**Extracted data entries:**
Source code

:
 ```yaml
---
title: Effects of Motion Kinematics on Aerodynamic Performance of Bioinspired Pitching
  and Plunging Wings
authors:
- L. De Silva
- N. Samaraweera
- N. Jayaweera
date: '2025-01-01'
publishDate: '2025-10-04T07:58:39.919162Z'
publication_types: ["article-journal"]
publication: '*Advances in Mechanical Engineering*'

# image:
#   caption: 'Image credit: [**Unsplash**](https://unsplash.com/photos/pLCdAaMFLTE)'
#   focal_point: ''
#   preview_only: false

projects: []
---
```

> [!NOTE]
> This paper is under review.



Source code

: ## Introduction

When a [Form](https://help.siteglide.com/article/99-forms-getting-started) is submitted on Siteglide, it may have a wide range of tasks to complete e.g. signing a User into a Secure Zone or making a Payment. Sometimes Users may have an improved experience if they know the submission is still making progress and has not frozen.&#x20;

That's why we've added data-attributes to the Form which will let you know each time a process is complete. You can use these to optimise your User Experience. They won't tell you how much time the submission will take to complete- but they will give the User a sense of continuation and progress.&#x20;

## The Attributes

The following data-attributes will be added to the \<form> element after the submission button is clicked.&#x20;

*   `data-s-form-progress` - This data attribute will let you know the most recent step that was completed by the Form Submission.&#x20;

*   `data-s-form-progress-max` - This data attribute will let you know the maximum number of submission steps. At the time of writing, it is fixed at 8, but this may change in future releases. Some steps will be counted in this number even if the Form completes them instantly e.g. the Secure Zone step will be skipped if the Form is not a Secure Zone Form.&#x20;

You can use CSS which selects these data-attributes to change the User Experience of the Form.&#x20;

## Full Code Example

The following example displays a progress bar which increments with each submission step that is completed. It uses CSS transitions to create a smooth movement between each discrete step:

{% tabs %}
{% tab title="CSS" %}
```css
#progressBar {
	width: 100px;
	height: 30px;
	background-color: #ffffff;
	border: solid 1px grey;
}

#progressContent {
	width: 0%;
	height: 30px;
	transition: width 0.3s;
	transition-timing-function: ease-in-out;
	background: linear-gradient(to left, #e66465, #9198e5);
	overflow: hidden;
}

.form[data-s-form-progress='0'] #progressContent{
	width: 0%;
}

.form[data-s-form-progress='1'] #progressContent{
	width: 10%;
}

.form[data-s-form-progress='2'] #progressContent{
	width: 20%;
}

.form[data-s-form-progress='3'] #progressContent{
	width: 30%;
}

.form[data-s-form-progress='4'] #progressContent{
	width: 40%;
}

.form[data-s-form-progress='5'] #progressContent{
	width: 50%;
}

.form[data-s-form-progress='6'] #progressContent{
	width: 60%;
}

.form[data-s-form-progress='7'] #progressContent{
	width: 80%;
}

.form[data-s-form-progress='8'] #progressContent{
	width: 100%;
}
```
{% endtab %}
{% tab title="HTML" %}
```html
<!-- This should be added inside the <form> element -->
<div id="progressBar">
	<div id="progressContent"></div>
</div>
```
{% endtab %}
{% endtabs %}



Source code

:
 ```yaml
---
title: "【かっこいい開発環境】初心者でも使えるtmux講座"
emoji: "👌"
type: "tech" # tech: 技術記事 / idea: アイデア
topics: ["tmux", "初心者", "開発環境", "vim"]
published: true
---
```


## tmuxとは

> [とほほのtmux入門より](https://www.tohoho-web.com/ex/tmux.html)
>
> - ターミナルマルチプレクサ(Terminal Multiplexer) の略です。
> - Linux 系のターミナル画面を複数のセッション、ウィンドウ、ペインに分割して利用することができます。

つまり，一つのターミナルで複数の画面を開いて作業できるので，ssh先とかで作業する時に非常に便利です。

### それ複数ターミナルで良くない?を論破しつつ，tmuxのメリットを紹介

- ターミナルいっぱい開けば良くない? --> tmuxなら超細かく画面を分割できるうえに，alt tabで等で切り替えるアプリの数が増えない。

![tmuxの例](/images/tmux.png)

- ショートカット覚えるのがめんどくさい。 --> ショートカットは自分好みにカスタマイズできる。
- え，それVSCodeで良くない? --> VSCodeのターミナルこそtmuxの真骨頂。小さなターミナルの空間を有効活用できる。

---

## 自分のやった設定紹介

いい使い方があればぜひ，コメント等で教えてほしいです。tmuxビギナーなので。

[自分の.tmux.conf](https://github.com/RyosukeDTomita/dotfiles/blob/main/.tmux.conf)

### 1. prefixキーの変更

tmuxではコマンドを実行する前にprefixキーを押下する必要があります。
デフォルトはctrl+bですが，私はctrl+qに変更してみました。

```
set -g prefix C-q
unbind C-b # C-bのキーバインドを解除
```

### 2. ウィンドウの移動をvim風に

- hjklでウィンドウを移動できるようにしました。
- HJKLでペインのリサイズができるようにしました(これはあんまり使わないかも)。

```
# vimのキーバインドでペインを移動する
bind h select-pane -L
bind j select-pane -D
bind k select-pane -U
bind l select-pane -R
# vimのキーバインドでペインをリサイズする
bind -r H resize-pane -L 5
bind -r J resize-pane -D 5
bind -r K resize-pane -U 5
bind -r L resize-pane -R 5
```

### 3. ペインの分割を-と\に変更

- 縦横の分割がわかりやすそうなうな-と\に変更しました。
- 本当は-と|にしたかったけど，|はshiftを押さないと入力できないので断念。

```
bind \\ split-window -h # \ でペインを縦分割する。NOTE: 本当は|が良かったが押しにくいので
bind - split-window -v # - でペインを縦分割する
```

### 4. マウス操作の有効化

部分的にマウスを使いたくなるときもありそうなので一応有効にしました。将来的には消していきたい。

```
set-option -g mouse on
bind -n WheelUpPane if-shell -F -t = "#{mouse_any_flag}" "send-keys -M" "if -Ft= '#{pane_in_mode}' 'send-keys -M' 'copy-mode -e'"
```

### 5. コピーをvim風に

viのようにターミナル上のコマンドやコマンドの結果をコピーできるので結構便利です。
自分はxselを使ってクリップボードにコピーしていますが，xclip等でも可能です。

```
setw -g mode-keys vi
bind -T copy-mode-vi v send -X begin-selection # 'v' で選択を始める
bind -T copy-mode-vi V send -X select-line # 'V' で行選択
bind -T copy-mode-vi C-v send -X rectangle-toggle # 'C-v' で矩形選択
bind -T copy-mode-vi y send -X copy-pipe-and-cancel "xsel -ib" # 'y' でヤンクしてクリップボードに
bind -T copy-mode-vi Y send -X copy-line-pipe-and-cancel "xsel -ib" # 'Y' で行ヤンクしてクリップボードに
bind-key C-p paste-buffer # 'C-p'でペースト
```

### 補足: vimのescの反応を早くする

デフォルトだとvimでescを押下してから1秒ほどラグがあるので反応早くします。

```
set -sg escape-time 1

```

**Requirement:** Which lines of the records contain the word "split"? Copy each of them.

**Exercise result:**
bind \\ split-window -h # \ でペインを縦分割する。NOTE: 本当は|が良かったが押しにくいので
bind - split-window -v # - でペインを縦分割する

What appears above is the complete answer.